Juwita mengangguk pelan. “Wah kerja di sini berarti nggak cuma ngurus boneka, tapi juga harus sabar sama Tuan Zergan ya.”
“Ya, tapi percayalah, kalau kamu bisa adaptasi, semuanya bakal gampang. Lagipula, Wit, kamu kelihatan telaten sama Princess,” kata Santi sambil tersenyum.
Juwita tersenyum kaku. “Iya, tapi jangan sampai nanti ketahuan aku panik kalo Princess bangun. Bayi ini eh, boneka ini realistis banget. Kalau salah gerak, bisa ketipu sama Tuan Zergan.”
Belum sempat Santi melanjutkan cerita tentang istrinya, tiba-tiba terdengar suara dari pembantu lain.
“Wita, Tuan Zergan memanggilmu!”
Juwita menoleh kaget. “Ya ampun baru pertama kali dipanggil langsung. Eh… tapi Princess lagi tidur, untunglah.”
Santi tersenyum, sedikit menahan tawa. “Iya, Wit. Nanti kamu bakal terbiasa. Yuk, kita pergi ke kantor Tuan Zergan. Jangan lupa, mulai sekarang kamu harus fokus penuh. Princess dan Tuan Zergan itu hmm agak spesial.”
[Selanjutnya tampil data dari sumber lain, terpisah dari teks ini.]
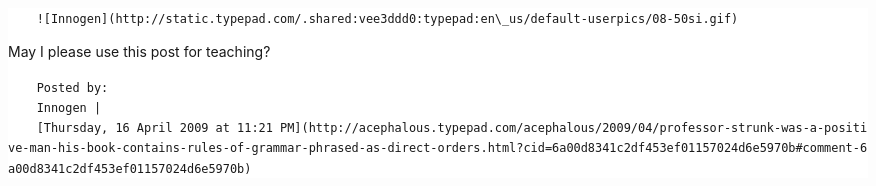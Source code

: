 []()

	

		![Innogen](http://static.typepad.com/.shared:vee3ddd0:typepad:en\_us/default-userpics/08-50si.gif)
	

	

		

May I please use this post for teaching?

	

		Posted by:
		Innogen |
		[Thursday, 16 April 2009 at 11:21 PM](http://acephalous.typepad.com/acephalous/2009/04/professor-strunk-was-a-positive-man-his-book-contains-rules-of-grammar-phrased-as-direct-orders.html?cid=6a00d8341c2df453ef01157024d6e5970b#comment-6a00d8341c2df453ef01157024d6e5970b)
Juwita menghela napas, menatap Princess yang masih tidur nyenyak di ranjang pinknya. “Oke aku harus serius. Kalau nggak, nanti Tuan Zergan bisa panik lagi dan aku bakal kena marah.”
Mereka melangkah ke kantor Zergan. Ruangan itu rapi, dengan jendela besar yang menghadap ke taman. Zergan duduk di kursi besar, menatap Juwita dengan tatapan tenang tapi tajam. Princess tetap terbaring di ranjang bonekanya, diam dan terlihat seperti bayi sungguhan.
“Selamat datang, Juwita Larasati,” ucap Zergan, suaranya berat tapi pelan. “Ingat, Princess adalah segalanya bagiku. Jangan mengecewakanku.”
Juwita menunduk sopan. “Iya, Tuan saya janji.”
Zergan mengamati gerak-geriknya, lalu berkata, “Mulai hari ini, kamu tinggal di sini. Semua kebutuhanmu makan, pakaian, peralatan akan saya sediakan. Fokusmu hanya satu yaitu Princess.”
Juwita nyengir. Astaga, ini udah kayak istri sih cuma bedanya aku belum nikah. “Baik, Tuan saya akan lakukan yang terbaik.”
Santi tersenyum nakal dari belakang. “Lihat? Mudah kok, Wit. Kalau kamu bisa adaptasi, semua bakal lancar. Lagipula, ini rumah nyaman banget. Bisa dibilang jackpot.”
Juwita mengangguk, menatap Princess lagi. “Ya jackpot tapi penuh tanggung jawab. Semoga aku nggak panik pas Princess bangun nanti.”